# Fostering a feral....or semi feral cat. Any advice...



## Kah (Jul 20, 2012)

I have lost my wonderful Gatsby. As part of his legacy, I have been volunteering at a cat rescue. To cut a long and painful story very short I am now thinking of fostering a cat (3ish) who has been living rough for at least 2 years. I know I will get a lot of support from the rescue but wondered if others here had any advice.
He hisses in fear..but not a lot.
He can't be touched at the moment.
He does though come to the front of the pen and has started miaowing.
I am not looking for a replacement or a lap cat but has anyone here any experience of this type of cat?
I have patience, am not expecting miracles, just uncertain...


----------



## chillminx (Nov 22, 2010)

Kah, I have taken in 2 cats over the years who had been living rough for more than a year, and had become semi-feral. One of the cats still lives with me (the other one has gone to Rainbow Bridge). Both were strays and they were scared stiff of people. I could not get near them for about 4 months.
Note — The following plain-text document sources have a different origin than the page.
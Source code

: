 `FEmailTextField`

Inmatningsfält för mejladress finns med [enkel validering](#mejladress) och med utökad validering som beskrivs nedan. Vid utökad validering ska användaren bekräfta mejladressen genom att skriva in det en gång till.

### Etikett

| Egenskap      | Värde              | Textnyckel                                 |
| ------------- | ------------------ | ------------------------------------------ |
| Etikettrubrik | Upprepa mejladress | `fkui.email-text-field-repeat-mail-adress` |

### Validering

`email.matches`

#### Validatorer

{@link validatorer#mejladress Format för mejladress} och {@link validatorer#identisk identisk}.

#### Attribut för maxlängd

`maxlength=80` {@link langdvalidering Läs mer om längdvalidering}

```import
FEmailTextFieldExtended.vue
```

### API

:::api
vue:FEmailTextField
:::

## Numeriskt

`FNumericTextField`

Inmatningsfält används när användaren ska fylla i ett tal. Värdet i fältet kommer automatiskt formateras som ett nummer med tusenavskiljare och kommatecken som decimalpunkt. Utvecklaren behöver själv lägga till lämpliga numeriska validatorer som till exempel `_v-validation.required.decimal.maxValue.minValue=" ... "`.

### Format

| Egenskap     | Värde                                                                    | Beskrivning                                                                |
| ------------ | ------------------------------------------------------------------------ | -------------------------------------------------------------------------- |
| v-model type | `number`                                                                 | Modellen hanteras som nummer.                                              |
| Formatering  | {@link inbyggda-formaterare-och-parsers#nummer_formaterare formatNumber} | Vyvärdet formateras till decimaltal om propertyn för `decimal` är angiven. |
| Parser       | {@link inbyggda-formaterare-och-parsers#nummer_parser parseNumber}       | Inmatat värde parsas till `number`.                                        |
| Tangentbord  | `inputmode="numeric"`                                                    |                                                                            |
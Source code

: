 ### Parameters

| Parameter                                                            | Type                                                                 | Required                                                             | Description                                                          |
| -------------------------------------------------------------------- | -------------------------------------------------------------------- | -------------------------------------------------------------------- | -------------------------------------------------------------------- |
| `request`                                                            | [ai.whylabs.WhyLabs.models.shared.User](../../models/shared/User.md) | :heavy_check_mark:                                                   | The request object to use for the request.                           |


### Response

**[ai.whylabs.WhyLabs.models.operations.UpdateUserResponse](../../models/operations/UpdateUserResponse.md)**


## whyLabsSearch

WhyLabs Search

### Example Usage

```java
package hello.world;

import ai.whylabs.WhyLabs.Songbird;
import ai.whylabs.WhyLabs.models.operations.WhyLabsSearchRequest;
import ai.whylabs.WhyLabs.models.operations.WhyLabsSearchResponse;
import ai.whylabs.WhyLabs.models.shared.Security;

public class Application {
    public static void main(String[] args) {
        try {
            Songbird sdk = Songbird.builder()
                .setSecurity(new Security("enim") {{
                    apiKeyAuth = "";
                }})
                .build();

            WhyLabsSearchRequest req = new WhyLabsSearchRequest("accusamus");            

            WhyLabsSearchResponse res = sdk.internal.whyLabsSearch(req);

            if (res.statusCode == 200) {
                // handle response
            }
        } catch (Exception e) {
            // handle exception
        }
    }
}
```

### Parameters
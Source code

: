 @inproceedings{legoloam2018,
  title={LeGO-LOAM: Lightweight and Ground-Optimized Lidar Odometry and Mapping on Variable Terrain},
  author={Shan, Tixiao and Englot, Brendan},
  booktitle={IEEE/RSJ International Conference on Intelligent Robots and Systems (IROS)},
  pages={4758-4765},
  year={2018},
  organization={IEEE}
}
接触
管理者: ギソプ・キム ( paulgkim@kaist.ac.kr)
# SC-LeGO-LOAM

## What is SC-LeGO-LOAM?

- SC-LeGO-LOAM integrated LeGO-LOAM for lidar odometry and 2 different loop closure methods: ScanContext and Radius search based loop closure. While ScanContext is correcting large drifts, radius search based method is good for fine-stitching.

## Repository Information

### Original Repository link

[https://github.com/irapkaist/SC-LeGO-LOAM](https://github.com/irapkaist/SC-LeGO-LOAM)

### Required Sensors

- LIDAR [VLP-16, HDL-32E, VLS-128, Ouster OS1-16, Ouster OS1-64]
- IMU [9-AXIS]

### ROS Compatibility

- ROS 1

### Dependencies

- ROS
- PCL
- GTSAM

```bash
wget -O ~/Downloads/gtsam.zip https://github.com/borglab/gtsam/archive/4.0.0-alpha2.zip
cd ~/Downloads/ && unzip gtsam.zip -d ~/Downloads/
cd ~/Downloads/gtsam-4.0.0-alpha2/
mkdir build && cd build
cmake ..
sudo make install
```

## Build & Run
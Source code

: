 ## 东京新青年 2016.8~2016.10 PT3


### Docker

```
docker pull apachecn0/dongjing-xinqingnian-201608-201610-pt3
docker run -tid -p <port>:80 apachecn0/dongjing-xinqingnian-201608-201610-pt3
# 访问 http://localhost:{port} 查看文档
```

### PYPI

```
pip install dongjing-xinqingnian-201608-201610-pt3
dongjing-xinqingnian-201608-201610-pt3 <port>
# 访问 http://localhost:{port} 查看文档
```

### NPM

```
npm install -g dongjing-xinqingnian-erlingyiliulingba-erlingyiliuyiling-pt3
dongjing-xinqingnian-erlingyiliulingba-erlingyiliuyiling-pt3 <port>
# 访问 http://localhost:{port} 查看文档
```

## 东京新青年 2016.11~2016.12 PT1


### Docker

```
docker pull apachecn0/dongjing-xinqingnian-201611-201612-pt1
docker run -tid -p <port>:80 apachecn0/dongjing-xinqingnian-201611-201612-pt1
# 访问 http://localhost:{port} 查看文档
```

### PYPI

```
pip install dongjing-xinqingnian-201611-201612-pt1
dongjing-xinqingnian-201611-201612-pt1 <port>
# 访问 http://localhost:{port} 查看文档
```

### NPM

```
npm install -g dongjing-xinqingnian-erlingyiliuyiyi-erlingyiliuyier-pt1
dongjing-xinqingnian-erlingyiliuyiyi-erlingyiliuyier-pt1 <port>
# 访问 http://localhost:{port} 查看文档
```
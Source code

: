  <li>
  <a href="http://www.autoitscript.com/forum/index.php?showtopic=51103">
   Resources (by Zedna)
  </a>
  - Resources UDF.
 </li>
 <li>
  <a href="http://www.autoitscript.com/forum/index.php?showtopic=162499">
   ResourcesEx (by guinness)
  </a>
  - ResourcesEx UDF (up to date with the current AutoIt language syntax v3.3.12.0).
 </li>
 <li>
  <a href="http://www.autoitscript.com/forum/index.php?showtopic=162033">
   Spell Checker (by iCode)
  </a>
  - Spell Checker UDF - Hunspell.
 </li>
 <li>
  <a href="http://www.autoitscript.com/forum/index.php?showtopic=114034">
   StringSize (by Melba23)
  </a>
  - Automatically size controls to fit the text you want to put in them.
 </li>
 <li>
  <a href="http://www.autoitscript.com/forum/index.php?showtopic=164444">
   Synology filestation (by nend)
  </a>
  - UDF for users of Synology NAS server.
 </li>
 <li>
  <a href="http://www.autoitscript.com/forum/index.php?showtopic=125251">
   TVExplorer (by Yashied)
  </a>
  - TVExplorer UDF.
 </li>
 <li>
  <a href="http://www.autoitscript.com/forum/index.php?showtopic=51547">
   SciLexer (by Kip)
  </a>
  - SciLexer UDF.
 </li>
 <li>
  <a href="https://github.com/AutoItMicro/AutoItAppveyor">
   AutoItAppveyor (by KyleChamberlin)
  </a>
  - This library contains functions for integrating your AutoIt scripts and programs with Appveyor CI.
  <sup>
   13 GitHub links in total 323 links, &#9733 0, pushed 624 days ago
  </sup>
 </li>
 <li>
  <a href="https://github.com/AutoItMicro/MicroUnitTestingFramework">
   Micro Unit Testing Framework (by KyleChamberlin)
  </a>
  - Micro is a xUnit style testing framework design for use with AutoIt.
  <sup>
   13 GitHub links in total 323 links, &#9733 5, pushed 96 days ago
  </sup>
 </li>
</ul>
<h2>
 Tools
It took that long, feeding them every day before they would allow me even to put my hand out to them without them hissing and growling and dashing away in terror.

I found it easier to re-socialise the younger cat, who was aged between 2 and 3. By taking things very slowly with him and letting him dictate the pace I found there would be a sudden leap forward to the next stage in his development as a socialised cat. So I never felt discouraged by the slow pace of acceptance. Nowadays he is the most affectionate and cuddly of my cats, but also the most demanding. But perhaps he would have been like that anyway, without his history.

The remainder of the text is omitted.